Per ridurre la dipendenza dall’auto, si punta su un trasporto pubblico locale rinnovato e potenziato, con nuove linee e capolinea distribuiti in diversi punti della città, non più concentrati solo al Sacrario. Le fermate saranno dotate di biglietterie digitali e servizi ausiliari, come ciclo-stazioni e aree di sosta per i bus. A supporto, verranno realizzati parcheggi scambiatori nei pressi dei nuovi terminal.

I tecnici propongono una razionalizzazione delle linee esistenti per eliminare tratte inutili e servire meglio le aree densamente abitate. Un esempio è il tratto della circonvallazione est, attualmente percorso da tutte le corse ma privo di fermate: ridurlo permetterebbe di aumentare la frequenza altrove.

Altro obiettivo è la ricucitura delle piste ciclabili per garantire percorsi continui e sicuri, nonostante le difficoltà legate alla morfologia urbana.
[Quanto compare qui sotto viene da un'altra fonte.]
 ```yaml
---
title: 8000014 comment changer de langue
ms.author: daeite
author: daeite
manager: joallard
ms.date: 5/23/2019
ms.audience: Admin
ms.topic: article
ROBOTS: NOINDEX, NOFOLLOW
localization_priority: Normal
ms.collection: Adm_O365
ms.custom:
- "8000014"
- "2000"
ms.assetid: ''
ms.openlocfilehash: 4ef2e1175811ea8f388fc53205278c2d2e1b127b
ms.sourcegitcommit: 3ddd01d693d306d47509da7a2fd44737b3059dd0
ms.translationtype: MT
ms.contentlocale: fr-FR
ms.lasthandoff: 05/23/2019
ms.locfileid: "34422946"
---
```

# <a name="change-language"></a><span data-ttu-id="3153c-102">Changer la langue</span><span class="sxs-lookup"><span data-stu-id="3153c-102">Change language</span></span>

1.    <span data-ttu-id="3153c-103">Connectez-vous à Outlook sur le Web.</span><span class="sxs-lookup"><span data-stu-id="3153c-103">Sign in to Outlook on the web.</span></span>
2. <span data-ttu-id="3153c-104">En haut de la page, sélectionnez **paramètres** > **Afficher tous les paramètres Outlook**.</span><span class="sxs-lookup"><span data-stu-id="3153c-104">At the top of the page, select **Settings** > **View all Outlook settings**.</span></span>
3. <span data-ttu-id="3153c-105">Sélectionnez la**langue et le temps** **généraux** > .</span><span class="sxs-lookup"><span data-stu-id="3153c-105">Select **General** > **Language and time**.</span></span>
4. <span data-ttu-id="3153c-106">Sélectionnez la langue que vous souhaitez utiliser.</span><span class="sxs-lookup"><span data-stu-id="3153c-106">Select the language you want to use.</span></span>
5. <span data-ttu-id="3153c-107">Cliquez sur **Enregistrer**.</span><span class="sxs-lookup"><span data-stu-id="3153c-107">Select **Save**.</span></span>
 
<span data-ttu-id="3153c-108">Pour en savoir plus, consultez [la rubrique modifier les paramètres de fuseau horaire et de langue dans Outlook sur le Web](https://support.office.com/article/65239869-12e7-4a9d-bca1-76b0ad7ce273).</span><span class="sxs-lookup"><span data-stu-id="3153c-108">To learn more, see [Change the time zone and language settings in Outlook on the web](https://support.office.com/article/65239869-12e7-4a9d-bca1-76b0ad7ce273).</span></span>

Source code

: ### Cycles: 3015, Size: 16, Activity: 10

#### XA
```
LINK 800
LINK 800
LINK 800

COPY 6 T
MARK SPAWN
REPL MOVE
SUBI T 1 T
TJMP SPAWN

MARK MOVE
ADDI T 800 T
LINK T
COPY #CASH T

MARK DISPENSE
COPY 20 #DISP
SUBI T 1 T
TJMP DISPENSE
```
L’obiettivo a lungo termine rimane la progressiva pedonalizzazione del centro storico.

Tra le proposte innovative, la creazione delle “strade scolastiche”, vie chiuse al traffico durante gli orari di ingresso e uscita degli studenti, accompagnate da un servizio di trasporto dedicato.
Per quanto riguarda la logistica urbana, si prevede la realizzazione di un hub di interscambio fuori le mura, dove i mezzi pesanti lascerebbero le merci per il trasporto finale con veicoli leggeri, vietando così l’accesso dei camion al centro.

Infine, i tecnici propongono di ripensare i punti nevralgici del traffico, come la rotonda della Cassia Nord e piazzale Gramsci, per migliorare la sicurezza dei pedoni e la fluidità della circolazione. Il percorso del PUMS è solo all’inizio, ma le basi per la Viterbo del futuro sono state tracciate: una città più connessa, sostenibile e orientata al benessere collettivo.